À partir du 1er juillet 2022, les épouses et époux de nationalité étrangère pourront bénéficier de la naturalisation facilitée. Dans le cas du PE, la loi ne prévoit pas de naturalisation suisse facilitée pour le ou la partenaire étranger-ère.

Régime matrimonial

Les couples liés par un PE étaient en principe soumis au régime de la séparation des biens, mais pouvaient adopter par convention devant notaire le régime de participation aux acquêts tandis que le régime de la communauté de biens n’était pas une option. Sous le droit révisé, les couples de même sexe sont désormais libres de choisir leur régime matrimonial. Le régime de la participation aux acquêts s’applique par défaut.

Assurances sociales

La modification du CC n’entraîne aucun changement au niveau des assurances sociales. À quoi faut-il néanmoins faire attention?

AVS

En Suisse, les conditions pour bénéficier d’une rente de conjoint survivant ne sont pas les mêmes pour les hommes et les femmes : alors que les veufs n’ont droit à une rente que tant qu’ils ont des enfants mineurs à charge, les veuves peuvent en bénéficier si elles ont des enfants mineurs et/ou majeurs, ou si elles ont 45 ans révolus lors du décès de leur partenaire et ont été mariées pendant cinq ans au moins. Le droit à la rente de veuve ou de veuf s’éteint généralement par le remariage ou le décès.
Dans le cas des couples mariés de même sexe, il découle de ces conditions que l’époux survivant sera toujours assimilé à un veuf et l’épouse survivante à une veuve. En ce qui concerne les couples en PE, le ou la partenaire enregistré-e est toujours assimilé-e à un veuf.

LAA

Dans la LAA, les conditions d’octroi ne sont pas non plus identiques pour les veuves et les veufs: «Le conjoint survivant a droit à une rente lorsque, au décès de son conjoint, il a des enfants ayant droit à une rente ou vit en ménage commun avec d’autres enfants auxquels ce décès donne droit à une rente ou lorsqu’il est invalide aux deux tiers au moins ou le devient dans les deux ans qui suivent le décès du conjoint.

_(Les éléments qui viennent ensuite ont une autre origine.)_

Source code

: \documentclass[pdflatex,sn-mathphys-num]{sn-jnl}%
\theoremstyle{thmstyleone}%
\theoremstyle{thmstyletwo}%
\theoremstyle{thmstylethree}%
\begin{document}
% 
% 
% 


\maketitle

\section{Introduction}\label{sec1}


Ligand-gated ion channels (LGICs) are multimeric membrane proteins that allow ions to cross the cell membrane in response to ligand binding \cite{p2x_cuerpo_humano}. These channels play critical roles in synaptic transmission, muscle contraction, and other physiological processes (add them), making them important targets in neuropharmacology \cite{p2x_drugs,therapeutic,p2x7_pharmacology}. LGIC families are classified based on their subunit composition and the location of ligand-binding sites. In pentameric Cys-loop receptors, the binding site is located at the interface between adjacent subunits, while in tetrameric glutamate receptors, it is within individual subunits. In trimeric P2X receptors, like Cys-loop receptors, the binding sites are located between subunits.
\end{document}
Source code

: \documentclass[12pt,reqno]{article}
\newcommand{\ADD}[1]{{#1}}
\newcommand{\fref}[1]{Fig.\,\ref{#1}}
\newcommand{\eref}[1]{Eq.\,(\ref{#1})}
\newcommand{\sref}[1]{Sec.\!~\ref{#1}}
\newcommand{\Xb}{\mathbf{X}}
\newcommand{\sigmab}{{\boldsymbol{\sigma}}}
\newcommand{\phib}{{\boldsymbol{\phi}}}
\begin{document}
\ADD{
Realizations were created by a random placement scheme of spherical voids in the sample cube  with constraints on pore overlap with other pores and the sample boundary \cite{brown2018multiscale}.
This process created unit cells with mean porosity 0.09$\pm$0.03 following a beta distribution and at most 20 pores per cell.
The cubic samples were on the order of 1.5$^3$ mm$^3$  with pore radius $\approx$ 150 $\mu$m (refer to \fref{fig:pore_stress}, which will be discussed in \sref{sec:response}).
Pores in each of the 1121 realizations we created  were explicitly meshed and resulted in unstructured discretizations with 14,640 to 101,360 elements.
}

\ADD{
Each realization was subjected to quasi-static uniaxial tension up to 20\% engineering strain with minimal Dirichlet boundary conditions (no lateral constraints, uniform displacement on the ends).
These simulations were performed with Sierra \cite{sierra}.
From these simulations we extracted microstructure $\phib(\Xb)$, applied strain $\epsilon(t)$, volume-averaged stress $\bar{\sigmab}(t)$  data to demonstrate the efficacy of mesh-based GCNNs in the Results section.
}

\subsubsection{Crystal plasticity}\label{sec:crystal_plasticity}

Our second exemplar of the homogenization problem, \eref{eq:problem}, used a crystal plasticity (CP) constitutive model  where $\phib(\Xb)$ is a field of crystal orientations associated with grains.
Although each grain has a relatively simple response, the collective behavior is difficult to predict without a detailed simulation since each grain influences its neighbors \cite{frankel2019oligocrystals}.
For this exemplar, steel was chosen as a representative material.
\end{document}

La veuve a en outre droit à une rente lorsque, au décès du mari, elle a des enfants qui n’ont plus droit à une rente ou si elle a accompli sa 45e année.»
Dans ce cas aussi, le ou la partenaire enregistré-e est toujours assimilé-e à un veuf.

LPP

La LPP ne fait pas la distinction entre femmes et hommes en ce qui concerne les rentes de veuve ou de veuf. Les couples mariés de même sexe bénéficient donc également d’un traitement égalitaire.

Questions en suspens

Mon/ma partenaire et moi devrions-nous convertir notre partenariat enregistré en mariage?
Cela dépend des besoins et objectifs de chacun. Un mariage s’impose si l’on souhaite adopter un enfant conjointement ou si l’un des partenaires veut bénéficier de la naturalisation facilitée. Le mariage est également plus avantageux que le PE en ce qui concerne l’AVS et la LAA. En revanche, le fait qu’un couple soit marié ou lié par un PE ne fait aucune différence au niveau du droit des successions.

Existe-t-il un délai imparti pour convertir notre partenariat enregistré en mariage?
Le nouvel art. 35 de la loi sur le partenariat (LPart) précise que «les partenaires peuvent en tout temps déclarer ensemble à tout officier de l’état civil vouloir convertir leur partenariat enregistré en mariage».

Conclusion

Grâce au «mariage pour tous», les couples de même sexe pourront eux aussi bénéficier de l’institution à compter du 1er juillet 2022. Cette décision sensée permettra à la Suisse d’assurer un traitement égalitaire de toutes les unions. Le mariage offre une protection mutuelle aux partenaires, tant du point de vue juridique qu’économique. Nous recommandons toutefois aux personnes de même sexe désireuses de se marier de solliciter l’avis d’un conseiller financier qualifié pour les questions financières, notamment en matière de prévoyance.